*Exercise objective*.
Could you filter the records below and keep only the lines with the word "includegraphics"?
§ §
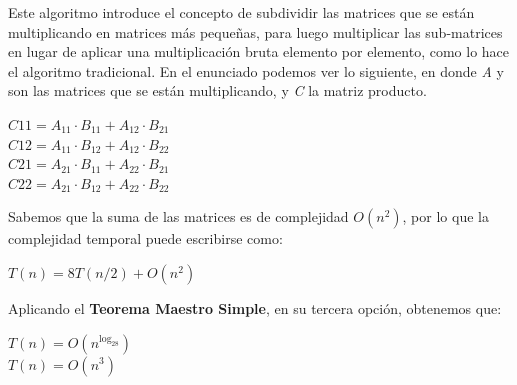 \documentclass[12pt]{report}
\begin{document}
  \begin{center}
  \end{center}

  Este algoritmo introduce el concepto de subdividir las matrices que se están multiplicando en matrices más pequeñas, para luego multiplicar las sub-matrices en lugar de aplicar una multiplicación bruta elemento por elemento, como lo hace el algoritmo tradicional. En el enunciado podemos ver lo siguiente, en donde \textit{A} y  son las matrices que se están multiplicando, y \textit{C} la matriz producto.

  \begin{center}
    $ C11 = A_{11} \cdot B_{11} + A_{12} \cdot B_{21} $\\
    $ C12 = A_{11} \cdot B_{12} + A_{12} \cdot B_{22}$\\
    $ C21 = A_{21} \cdot B_{11} + A_{22} \cdot B_{21} $\\
    $ C22 = A_{21} \cdot B_{12} + A_{22} \cdot B_{22} $\\
  \end{center}

  Sabemos que la suma de las matrices es de complejidad $O(n^2)$, por lo que la complejidad temporal puede escribirse como:

  \begin{center}
    $ T(n) = 8T(n/2) + O(n^2) $
  \end{center}

  Aplicando el \textbf{Teorema Maestro Simple}, en su tercera opción, obtenemos que:

  \begin{center}
    $ T(n) = O(n^{\log_28}) $ \\
    $ T(n) = O(n^3) $
  \end{center}
\end{document}
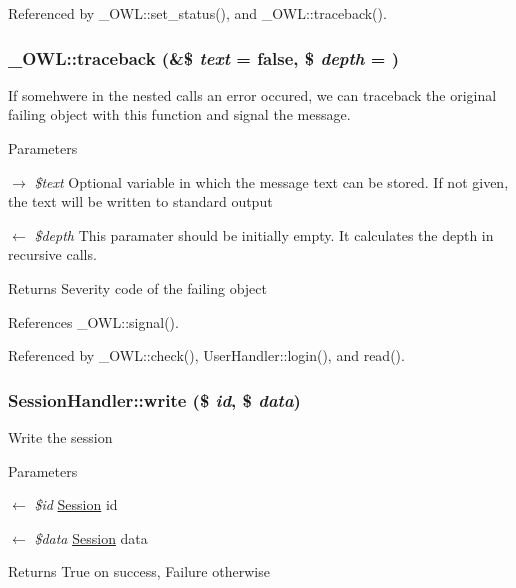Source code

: Referenced by \_\-OWL::set\_\-status(), and \_\-OWL::traceback().

\subsubsection[{traceback}]{\setlength{\rightskip}{0pt plus 5cm}\_\-OWL::traceback (\&\$ {\em text} = {\ttfamily false}, \/  \$ {\em depth} = {})}\label{class__OWL_aa29547995d6741b7d2b90c1d4ea99a13}
If somehwere in the nested calls an error occured, we can traceback the original failing object with this function and signal the message.


\begin{DoxyParams}{Parameters}
\item[\mbox{$\rightarrow$} {\em \$text}]Optional variable in which the message text can be stored. If not given, the text will be written to standard output \item[\mbox{$\leftarrow$} {\em \$depth}]This paramater should be initially empty. It calculates the depth in recursive calls. \end{DoxyParams}
\begin{DoxyReturn}{Returns}
Severity code of the failing object 
\end{DoxyReturn}


References \_\-OWL::signal().



Referenced by \_\-OWL::check(), UserHandler::login(), and read().

\subsubsection[{write}]{\setlength{\rightskip}{0pt plus 5cm}SessionHandler::write (\$ {\em id}, \/  \$ {\em data})}\label{classSessionHandler_ab59071ef0d3deee2472c6916471bd9f5}
Write the session


\begin{DoxyParams}{Parameters}
\item[\mbox{$\leftarrow$} {\em \$id}]\hyperlink{classSession}{Session} id \item[\mbox{$\leftarrow$} {\em \$data}]\hyperlink{classSession}{Session} data \end{DoxyParams}
\begin{DoxyReturn}{Returns}
True on success, Failure otherwise 
\end{DoxyReturn}



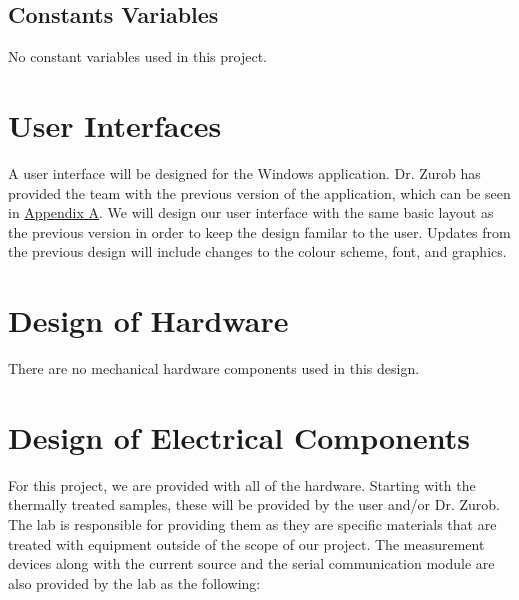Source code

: \documentclass[12pt, titlepage]{article}
\begin{document}
\subsection{Constants Variables}

No constant variables used in this project.

\section{User Interfaces}


\noindent A user interface will be designed for the Windows application. Dr. Zurob has provided the team with the previous version of the application, which can be seen in \hyperref[Apx.A]{Appendix A}. We will design our user interface with the same basic layout as the previous version in order to keep the design familar to the user. Updates from the previous design will include changes to the colour scheme, font, and graphics. 

\section{Design of Hardware}


\noindent There are no mechanical hardware components used in this design. 

\section{Design of Electrical Components}


\noindent For this project, we are provided with all of the hardware. Starting with the thermally treated samples, these will be provided by the user and/or Dr. Zurob. The lab is responsible for providing them as they are specific materials that are treated with equipment outside of the scope of our project. The measurement devices along with the current source and the serial communication module are also provided by the lab as the following: 
\end{document}
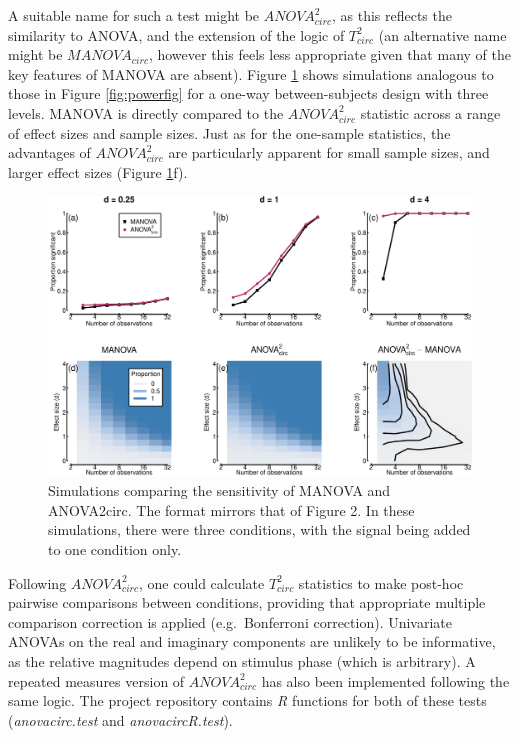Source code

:\documentclass[]{article}
\begin{document}
A suitable name for such a test might be \({ANOVA}^2_{circ}\), as this reflects the similarity to ANOVA, and the extension of the logic of \(T^2_{circ}\) (an alternative name might be \(MANOVA_{circ}\), however this feels less appropriate given that many of the key features of MANOVA are absent). Figure \ref{fig:powerfig2} shows simulations analogous to those in Figure \ref{fig:powerfig} for a one-way between-subjects design with three levels. MANOVA is directly compared to the \({ANOVA}^2_{circ}\) statistic across a range of effect sizes and sample sizes. Just as for the one-sample statistics, the advantages of \({ANOVA}^2_{circ}\) are particularly apparent for small sample sizes, and larger effect sizes (Figure \ref{fig:powerfig2}f).

\begin{figure}

{\centering \includegraphics{manuscript_files/figure-latex/powerfig2-1} 

}

\caption{Simulations comparing the sensitivity of MANOVA and ANOVA2circ. The format mirrors that of Figure 2. In these simulations, there were three conditions, with the signal being added to one condition only.}\label{fig:powerfig2}
\end{figure}

Following \({ANOVA}^2_{circ}\), one could calculate \(T^2_{circ}\) statistics to make post-hoc pairwise comparisons between conditions, providing that appropriate multiple comparison correction is applied (e.g.~Bonferroni correction). Univariate ANOVAs on the real and imaginary components are unlikely to be informative, as the relative magnitudes depend on stimulus phase (which is arbitrary). A repeated measures version of \({ANOVA}^2_{circ}\) has also been implemented following the same logic. The project repository contains \emph{R} functions for both of these tests (\emph{anovacirc.test} and \emph{anovacircR.test}).
\end{document}
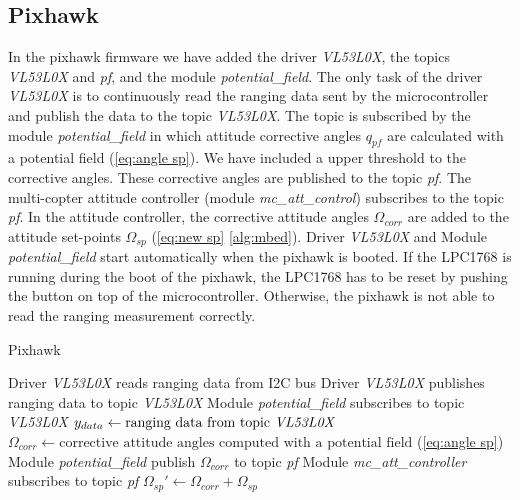 \subsection{Pixhawk}
\label{subs:pixhawk}
In the pixhawk firmware we have added the driver \textit{VL53L0X}, the topics \textit{VL53L0X} and \textit{pf}, and the module \textit{potential\_field}. The only task of the driver \textit{VL53L0X} is to continuously read the ranging data sent by the microcontroller and publish the data to the topic \textit{VL53L0X}. The topic is subscribed by the module \textit{potential\_field} in which attitude corrective angles $q_{pf}$ are calculated with a potential field (\cref{eq:angle sp}). We have included a upper threshold to the corrective angles. These corrective angles are published to the topic \textit{pf}. The multi-copter attitude controller (module \textit{mc\_att\_control}) subscribes to the topic \textit{pf}. In the attitude controller, the corrective attitude angles $\Omega_{corr}$ are added to the attitude set-points $\Omega_{sp}$ (\cref{eq:new sp} \cref{alg:mbed}). Driver \textit{VL53L0X} and Module \textit{potential\_field} start automatically when the pixhawk is booted. If the LPC1768 is running during the boot of the pixhawk, the LPC1768 has to be reset by pushing the button on top of the microcontroller. Otherwise, the pixhawk is not able to read the ranging measurement correctly. 

\begin{algorithm}
	\caption{Pixhawk}\label{alg:mbed}
	\begin{algorithmic}[1]
		\State Driver  \textit{VL53L0X} reads ranging data from I2C bus 
		\State Driver  \textit{VL53L0X} publishes ranging data to topic \textit{VL53L0X}
		\State Module \textit{potential\_field} subscribes to topic \textit{VL53L0X}
		\State $y_{data}\gets \text{ranging data from topic \textit{VL53L0X}}$
		\State $\Omega_{corr} \gets \text{corrective attitude angles computed with a potential field}$ (\cref{eq:angle sp})
		\State Module \textit{potential\_field} publish $\Omega_{corr}$ to topic \textit{pf}
		\State Module \textit{mc\_att\_controller} subscribes to topic \textit{pf}
		\State $\Omega_{sp}'\gets \Omega_{corr}+\Omega_{sp}$ 
		\EndProcedure
	\end{algorithmic}
\end{algorithm}

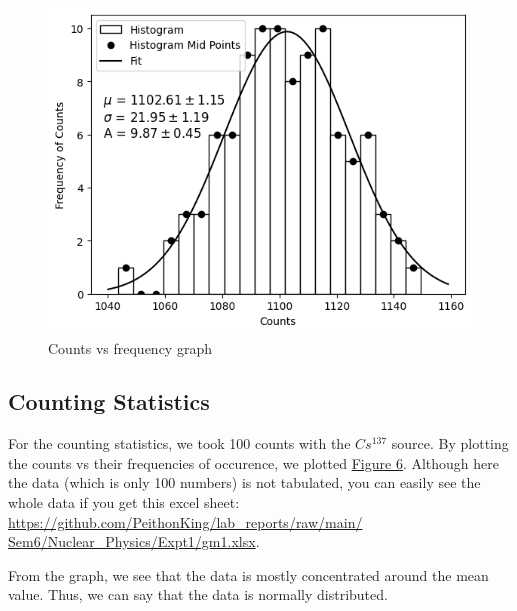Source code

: 		\begin{figure}[h]
			\centering
			\includegraphics[width=\columnwidth]{images/g4.png}
			\caption{Counts vs frequency graph}
			\label{graph:4}
		\end{figure}

	\subsection{Counting Statistics}

		For the counting statistics, we took 100 counts with the $Cs^{137}$ source. By plotting the counts vs their frequencies of occurence, we plotted \hyperref[graph:4]{Figure 6}. Although here the data (which is only 100 numbers) is not tabulated, you can easily see the whole data if you get this excel sheet: \href{https://github.com/PeithonKing/lab\_reports/raw/main/Sem6/Nuclear\_Physics/Expt1/gm1.xlsx}{https://github.com/PeithonKing/lab\_reports/raw/main/
		Sem6/Nuclear\_Physics/Expt1/gm1.xlsx}.
		
		From the graph, we see that the data is mostly concentrated around the mean value. Thus, we can say that the data is normally distributed.
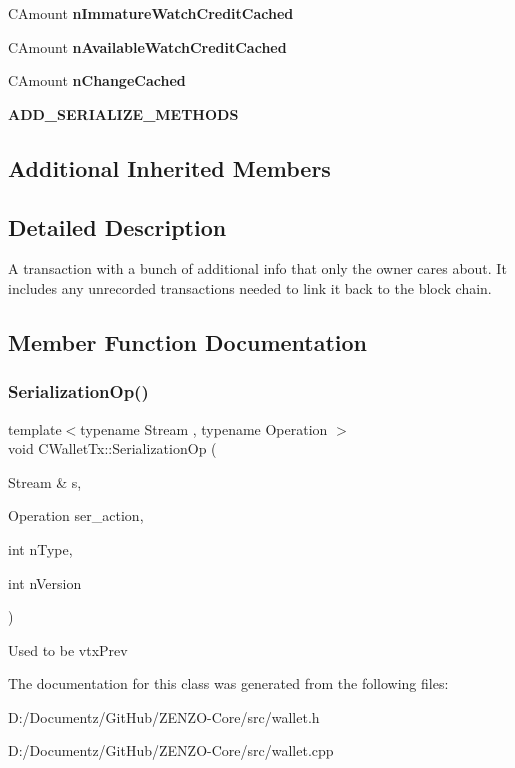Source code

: \begin{DoxyCompactItemize}
\mbox{\label{class_c_wallet_tx_afe7b93d5672df90c6b1d3065dc047fe0}} 
C\+Amount {\bfseries n\+Immature\+Watch\+Credit\+Cached}
\item 
\mbox{\label{class_c_wallet_tx_ab3113c0543c6f68ccbb2449dde29aec7}} 
C\+Amount {\bfseries n\+Available\+Watch\+Credit\+Cached}
\item 
\mbox{\label{class_c_wallet_tx_af324c0c303c44aea9c790e782187343e}} 
C\+Amount {\bfseries n\+Change\+Cached}
\item 
\mbox{\label{class_c_wallet_tx_aad8df774858ddd54f06a76eb075f2823}} 
{\bfseries A\+D\+D\+\_\+\+S\+E\+R\+I\+A\+L\+I\+Z\+E\+\_\+\+M\+E\+T\+H\+O\+DS}
\end{DoxyCompactItemize}
\subsection*{Additional Inherited Members}


\subsection{Detailed Description}
A transaction with a bunch of additional info that only the owner cares about. It includes any unrecorded transactions needed to link it back to the block chain. 

\subsection{Member Function Documentation}
\mbox{\label{class_c_wallet_tx_a94e65d0105f2a75a627e374b0bbefe06}} 
\subsubsection{\texorpdfstring{SerializationOp()}{SerializationOp()}}
{\footnotesize\ttfamily template$<$typename Stream , typename Operation $>$ \\
void C\+Wallet\+Tx\+::\+Serialization\+Op (\begin{DoxyParamCaption}\item[{Stream \&}]{s,  }\item[{Operation}]{ser\+\_\+action,  }\item[{int}]{n\+Type,  }\item[{int}]{n\+Version }\end{DoxyParamCaption})\hspace{0.3cm}{\ttfamily [inline]}}

Used to be vtx\+Prev 

The documentation for this class was generated from the following files\+:\begin{DoxyCompactItemize}
\item 
D\+:/\+Documentz/\+Git\+Hub/\+Z\+E\+N\+Z\+O-\/\+Core/src/wallet.\+h\item 
D\+:/\+Documentz/\+Git\+Hub/\+Z\+E\+N\+Z\+O-\/\+Core/src/wallet.\+cpp\end{DoxyCompactItemize}
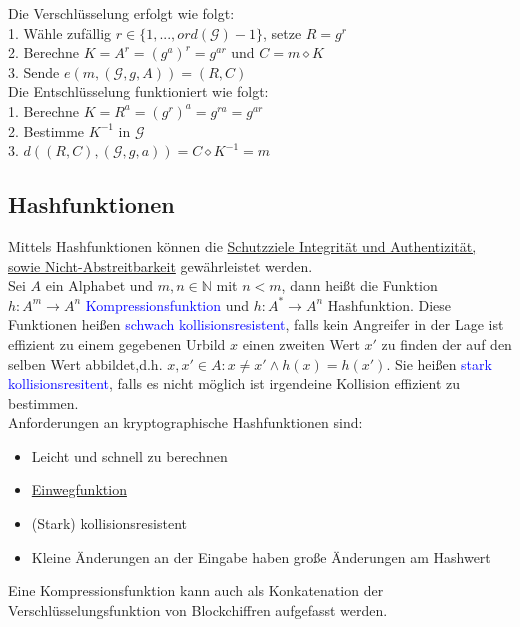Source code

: \documentclass[a4paper,12pt,leqno]{article}
\newcommand{\blue}[1]{\textcolor{blue}{#1}}
\begin{document}
Die Verschlüsselung erfolgt wie folgt:\\
1. Wähle zufällig $r\in \{1,...,ord(\mathcal{G})-1\}$, setze $R = g^r$\\
2. Berechne $K=A^r=(g^a)^r=g^{ar}$ und $C=m\diamond K$\\
3. Sende $e(m,(\mathcal{G},g,A))=(R,C)$\\

Die Entschlüsselung funktioniert wie folgt:\\
1. Berechne $K=R^a=(g^r)^a=g^{ra}=g^{ar}$\\
2. Bestimme $K^{-1}$ in $\mathcal{G}$\\
3. $d((R,C),(\mathcal{G},g,a))=C\diamond K^{-1}=m$

\subsection{Hashfunktionen}
Mittels Hashfunktionen können die \hyperref[item:schutzziele]{Schutzziele Integrität und Authentizität, sowie Nicht-Abstreitbarkeit} gewährleistet werden.\\
Sei $A$ ein Alphabet und $m,n\in\mathbb{N}$ mit $n<m$, dann heißt die Funktion $h: A^m\rightarrow A^n$ \blue{Kompressionsfunktion} und $h: A^*\rightarrow A^n$ Hashfunktion. Diese Funktionen heißen \blue{schwach kollisionsresistent}, falls kein Angreifer in der Lage ist effizient zu einem gegebenen Urbild $x$ einen zweiten Wert $x'$ zu finden der auf den selben Wert abbildet,d.h. $x,x'\in A : x\neq x' \wedge h(x)=h(x')$. Sie heißen \blue{stark kollisionsresitent}, falls es nicht möglich ist irgendeine Kollision effizient zu bestimmen.\\
Anforderungen an kryptographische Hashfunktionen sind:
\begin{itemize}
\item Leicht und schnell zu berechnen
\item \hyperref[def:Einwegfunktion]{Einwegfunktion}
\item (Stark) kollisionsresistent
\item Kleine Änderungen an der Eingabe haben große Änderungen am Hashwert
\end{itemize}
Eine Kompressionsfunktion kann auch als Konkatenation der Verschlüsselungsfunktion von Blockchiffren aufgefasst werden.
\end{document}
§ §
*Output for this exercise*.
{\centering \includegraphics{manuscript_files/figure-latex/powerfig2-1} 
			\includegraphics[width=\columnwidth]{images/g4.png}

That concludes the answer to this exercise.